● REQUIRED ACTION: Restate the data word for word. Leave the pictures out.

● DATASET RECORDS:
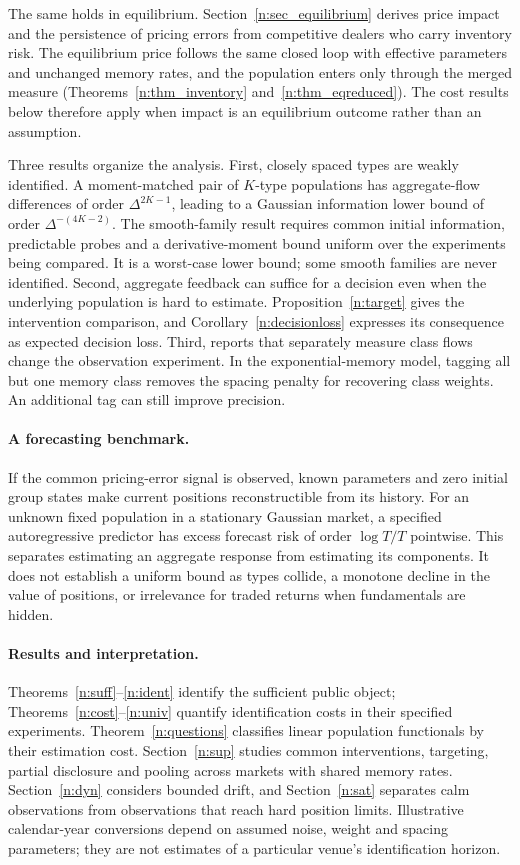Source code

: The same holds in equilibrium. Section~\ref{n:sec_equilibrium} derives price impact and the persistence of pricing errors from competitive dealers who carry inventory risk. The equilibrium price follows the same closed loop with effective parameters and unchanged memory rates, and the population enters only through the merged measure (Theorems~\ref{n:thm_inventory} and~\ref{n:thm_eqreduced}). The cost results below therefore apply when impact is an equilibrium outcome rather than an assumption.

    Three results organize the analysis. First, closely spaced types are weakly identified. A moment-matched pair of $K$-type populations has aggregate-flow differences of order $\Delta^{2K-1}$, leading to a Gaussian information lower bound of order $\Delta^{-(4K-2)}$. The smooth-family result requires common initial information, predictable probes and a derivative-moment bound uniform over the experiments being compared. It is a worst-case lower bound; some smooth families are never identified. Second, aggregate feedback can suffice for a decision even when the underlying population is hard to estimate. Proposition~\ref{n:target} gives the intervention comparison, and Corollary~\ref{n:decisionloss} expresses its consequence as expected decision loss. Third, reports that separately measure class flows change the observation experiment. In the exponential-memory model, tagging all but one memory class removes the spacing penalty for recovering class weights. An additional tag can still improve precision.

\paragraph{A forecasting benchmark.} If the common pricing-error signal is observed, known parameters and zero initial group states make current positions reconstructible from its history. For an unknown fixed population in a stationary Gaussian market, a specified autoregressive predictor has excess forecast risk of order $\log T/T$ pointwise. This separates estimating an aggregate response from estimating its components. It does not establish a uniform bound as types collide, a monotone decline in the value of positions, or irrelevance for traded returns when fundamentals are hidden.

\paragraph{Results and interpretation.} Theorems~\ref{n:suff}--\ref{n:ident} identify the sufficient public object; Theorems~\ref{n:cost}--\ref{n:univ} quantify identification costs in their specified experiments. Theorem~\ref{n:questions} classifies linear population functionals by their estimation cost. Section~\ref{n:sup} studies common interventions, targeting, partial disclosure and pooling across markets with shared memory rates. Section~\ref{n:dyn} considers bounded drift, and Section~\ref{n:sat} separates calm observations from observations that reach hard position limits. Illustrative calendar-year conversions depend on assumed noise, weight and spacing parameters; they are not estimates of a particular venue's identification horizon.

● EXERCISE RESPONSE:
Source code

: The same holds in equilibrium. Section~\ref{n:sec_equilibrium} derives price impact and the persistence of pricing errors from competitive dealers who carry inventory risk. The equilibrium price follows the same closed loop with effective parameters and unchanged memory rates, and the population enters only through the merged measure (Theorems~\ref{n:thm_inventory} and~\ref{n:thm_eqreduced}). The cost results below therefore apply when impact is an equilibrium outcome rather than an assumption.

    Three results organize the analysis. First, closely spaced types are weakly identified. A moment-matched pair of $K$-type populations has aggregate-flow differences of order $\Delta^{2K-1}$, leading to a Gaussian information lower bound of order $\Delta^{-(4K-2)}$. The smooth-family result requires common initial information, predictable probes and a derivative-moment bound uniform over the experiments being compared. It is a worst-case lower bound; some smooth families are never identified. Second, aggregate feedback can suffice for a decision even when the underlying population is hard to estimate. Proposition~\ref{n:target} gives the intervention comparison, and Corollary~\ref{n:decisionloss} expresses its consequence as expected decision loss. Third, reports that separately measure class flows change the observation experiment. In the exponential-memory model, tagging all but one memory class removes the spacing penalty for recovering class weights. An additional tag can still improve precision.

\paragraph{A forecasting benchmark.} If the common pricing-error signal is observed, known parameters and zero initial group states make current positions reconstructible from its history. For an unknown fixed population in a stationary Gaussian market, a specified autoregressive predictor has excess forecast risk of order $\log T/T$ pointwise. This separates estimating an aggregate response from estimating its components. It does not establish a uniform bound as types collide, a monotone decline in the value of positions, or irrelevance for traded returns when fundamentals are hidden.

\paragraph{Results and interpretation.} Theorems~\ref{n:suff}--\ref{n:ident} identify the sufficient public object; Theorems~\ref{n:cost}--\ref{n:univ} quantify identification costs in their specified experiments. Theorem~\ref{n:questions} classifies linear population functionals by their estimation cost. Section~\ref{n:sup} studies common interventions, targeting, partial disclosure and pooling across markets with shared memory rates. Section~\ref{n:dyn} considers bounded drift, and Section~\ref{n:sat} separates calm observations from observations that reach hard position limits. Illustrative calendar-year conversions depend on assumed noise, weight and spacing parameters; they are not estimates of a particular venue's identification horizon.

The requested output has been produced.